In the aftermath, the two firms meet near the Millennium Dome for a bloody and all-out brawl. Matt and Bovver show up to fight for the GSE, but during the fight, Matt's sister, Shannon, turns up with their son, and are attacked by a Millwall hooligan. Matt and Bovver come to their rescue. Pete notices that Tommy Hatcher is approaching the car, and distracts Tommy by taunting him to "finish him off." When Tommy Hatcher declares to have finished with him, Pete then retorts that Tommy Hatcher was to blame for his son's death, having failed to protect him, shouting "he was your son!". Tommy Hatcher, driven to insanity, attacks and beats Pete to death, all the while shouting out a variation of the words to the chant 'Only a poor little Hammer,' using it as an analogy for Pete's condition.

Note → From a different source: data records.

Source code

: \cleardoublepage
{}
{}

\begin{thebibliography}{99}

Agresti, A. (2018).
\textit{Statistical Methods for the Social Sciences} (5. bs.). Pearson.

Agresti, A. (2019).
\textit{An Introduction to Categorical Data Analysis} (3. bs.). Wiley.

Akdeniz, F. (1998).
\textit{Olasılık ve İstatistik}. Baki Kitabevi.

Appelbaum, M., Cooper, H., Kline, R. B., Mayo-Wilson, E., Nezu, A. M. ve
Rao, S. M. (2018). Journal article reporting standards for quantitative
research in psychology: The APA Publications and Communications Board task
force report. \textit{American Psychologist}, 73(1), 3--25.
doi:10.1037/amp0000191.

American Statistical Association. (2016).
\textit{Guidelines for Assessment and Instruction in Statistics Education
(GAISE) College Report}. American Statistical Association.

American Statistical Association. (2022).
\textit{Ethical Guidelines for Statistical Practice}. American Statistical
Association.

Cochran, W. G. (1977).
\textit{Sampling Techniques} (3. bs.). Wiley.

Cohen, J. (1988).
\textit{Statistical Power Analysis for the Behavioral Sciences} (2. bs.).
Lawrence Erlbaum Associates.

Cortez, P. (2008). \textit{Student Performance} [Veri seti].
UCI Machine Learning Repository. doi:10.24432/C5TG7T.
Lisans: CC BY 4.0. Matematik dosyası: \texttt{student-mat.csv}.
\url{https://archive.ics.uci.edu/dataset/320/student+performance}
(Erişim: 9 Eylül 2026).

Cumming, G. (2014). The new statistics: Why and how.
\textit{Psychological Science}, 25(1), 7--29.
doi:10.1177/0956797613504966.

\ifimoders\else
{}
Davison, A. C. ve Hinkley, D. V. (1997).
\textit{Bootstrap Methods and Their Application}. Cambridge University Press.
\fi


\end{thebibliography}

The fight completely halts at this point, and Hatcher is eventually pulled off Pete by some of his friends as he breaks down in tears. Everyone on both sides gathers around Pete's dead body in shock, with Bovver sobbing at his side.
Matt returns to the United States and confronts Jeremy Van Holden in a restaurant toilet, where Jeremy is snorting cocaine. Jeremy arrogantly tells Matt to leave during a brief discussion in which he admits to his identity as the cocaine stash's true owner. Matt then pulls out a tape recorder and plays back what Jeremy just said, saying that it is his "ticket back to Harvard." Jeremy lunges at him to try to get the tape, but Matt casually reverses the attack and raises his fist as if to punch Jeremy. He does not do so, instead walking out with a smile as Jeremy collapses to the floor, defeated. The film ends with Matt walking down the street outside the restaurant singing "I'm Forever Blowing Bubbles."
- Elijah Wood as Matthew 'Matt' Buckner, a 20 year old American, studying journalism at Harvard University. His mother has died, and his sister lives in London with her English husband. He doesn't see his dad very often, because he is away working most of the time.
- Charlie Hunnam as Peter 'Pete' Dunham. He teaches history and PE in a local primary school, and also runs West Ham's firm, the Green Street Elite (GSE). He is Steve's younger brother.
- Leo Gregory as Bovver, a member of the GSE, and Pete's right hand man.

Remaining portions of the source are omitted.